How spark works on maxcompute

Time:2020-3-22

1、 Spark system overview


How spark works on maxcompute

On the left is the architecture diagram of the native spark. On the right, spark on maxcompute runs on the Cupid platform developed by Alibaba cloud. The platform can support the computing framework supported by yarn, the open source community, such as spark.
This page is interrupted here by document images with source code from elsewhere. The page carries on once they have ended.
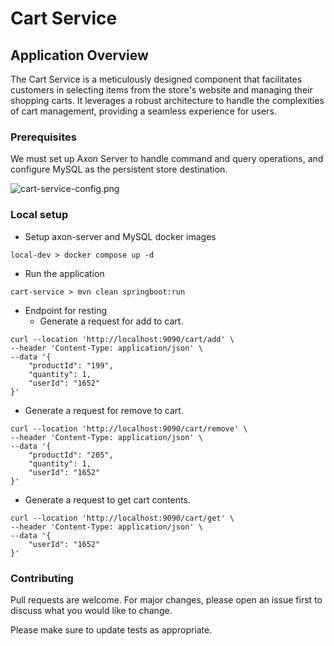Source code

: # Cart Service 

## Application Overview

The Cart Service is a meticulously designed component that facilitates customers in selecting items from the store's website and managing their shopping carts. It leverages a robust architecture to handle the complexities of cart management, providing a seamless experience for users.

### Prerequisites
We must set up Axon Server to handle command and query operations, and configure MySQL as the persistent store destination.

![cart-service-config.png](https://i.postimg.cc/1z7yX0RY/cart-service-config.png)

### Local setup
- Setup axon-server and MySQL docker images
```
local-dev > docker compose up -d
```
- Run the application
```
cart-service > mvn clean springboot:run 
```
- Endpoint for resting
    - Generate a request for add to cart.
```arm
curl --location 'http://localhost:9090/cart/add' \
--header 'Content-Type: application/json' \
--data '{
    "productId": "199",
    "quantity": 1,
    "userId": "1652"
}'
```
- Generate a request for remove to cart.
```arm
curl --location 'http://localhost:9090/cart/remove' \
--header 'Content-Type: application/json' \
--data '{
    "productId": "205",
    "quantity": 1,
    "userId": "1652"
}'
```
- Generate a request to get cart contents.
```
curl --location 'http://localhost:9090/cart/get' \
--header 'Content-Type: application/json' \
--data '{
    "userId": "1652"
}'
```

### Contributing
Pull requests are welcome. For major changes, please open an issue first to discuss what you would like to change.

Please make sure to update tests as appropriate.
2、 Configuration and use of spark running on the client


2.1 open the link to download the client to the local

http://odps-repo.oss-cn-hangzhou.aliyuncs.com/spark/2.3.0-odps0.30.0/spark-2.3.0-odps0.30.0.tar.gz?spm=a2c4g.11186623.2.12.666a4b69yO8Qur&file=spark-2.3.0-odps0.30.0.tar.gz

2.2 upload files to ECS

How spark works on maxcompute

2.3 unzip the file

tar -zxvf spark-2.3.0-odps0.30.0.tar.gz

2.4 configure spark-default.conf

# spark-defaults.conf

Generally speaking, the default template only needs to fill in the account information related to maxcompute to use spark

Spark.hadoop.odps.project.name = spark.hadoop.odps.access.id = spark.hadoop.odps.access.key = ා other configurations can keep their own values
spark.hadoop.odps.end.point = http://service.cn.maxcompute….
spark.hadoop.odps.runtime.end.point = http://service.cn.maxcompute….-inc.com/api
spark.sql.catalogImplementation=odps
spark.hadoop.odps.task.major.version = cupid_v2
spark.hadoop.odps.cupid.container.image.enable = true spark.hadoop.odps.cupid.container.vm.engine.type = hyper

2.5 download the corresponding code on GitHub

https://github.com/aliyun/MaxCompute-Spark

2.5 upload the code to ECS for decompression

unzip MaxCompute-Spark-master.zip

2.6 package the code into a jar package (make sure Maven is installed)

cd MaxCompute-Spark-master/spark-2.x
mvn clean package

2.7 check the jar package and run it

bin/spark-submit –master yarn-cluster –class com.aliyun.odps.spark.examples.SparkPi \
MaxCompute-Spark-master/spark-2.x/target/spark-examples_2.11-1.0.0-SNAPSHOT-shaded.jar

3、 Configuration and use of spark running in dataworks


3.1 enter the dataworks console interface and click business process

How spark works on maxcompute

3.2 open business process and create ODPs spark node

How spark works on maxcompute

3.3 upload the jar package resources, click the corresponding jar package to upload, and submit

How spark works on maxcompute

How spark works on maxcompute

How spark works on maxcompute

3.4 configure the node configuration corresponding to ODPs spark, click save and submit, and click Run to view the operation status

How spark works on maxcompute

4、 The use of spark in the local idea test environment


4.1 download client and template code and extract

Client: http://odps-repo.oss-cn-hangzhou.aliyuncs.com/spark/2.3.0-odps0.30.0/spark-2.3.0-odps0.30.0.tar.gz? SPM = a2c4g.11186623.2.12.666a4b69yo8qur & file = spark-2.3.0-odps0.30.0.tar.gz

How spark works on maxcompute

Template code:

https://github.com/aliyun/MaxCompute-Spark

4.2 open idea and click open to select template code

How spark works on maxcompute

How spark works on maxcompute

4.2 install Scala plug-in

How spark works on maxcompute

How spark works on maxcompute

4.3 configure maven

How spark works on maxcompute

4.4 configure JDK and related dependencies

How spark works on maxcompute

How spark works on maxcompute

Welcome to “maxcompute developer community 2 group”, click the link to apply for joining or scanning QR code https://h5.dingtalk.com/invite-page/index.html? Bizsource = \\\\\\\\\\\\\\\\\\\\\\\\\\\\\\\\\

Go to cloud and see yunqi No.: more cloud information, cloud cases, best practices, product introduction, visit: https://yqh.aliyun.com/

This article is the original content of Alibaba cloud and cannot be reproduced without permission.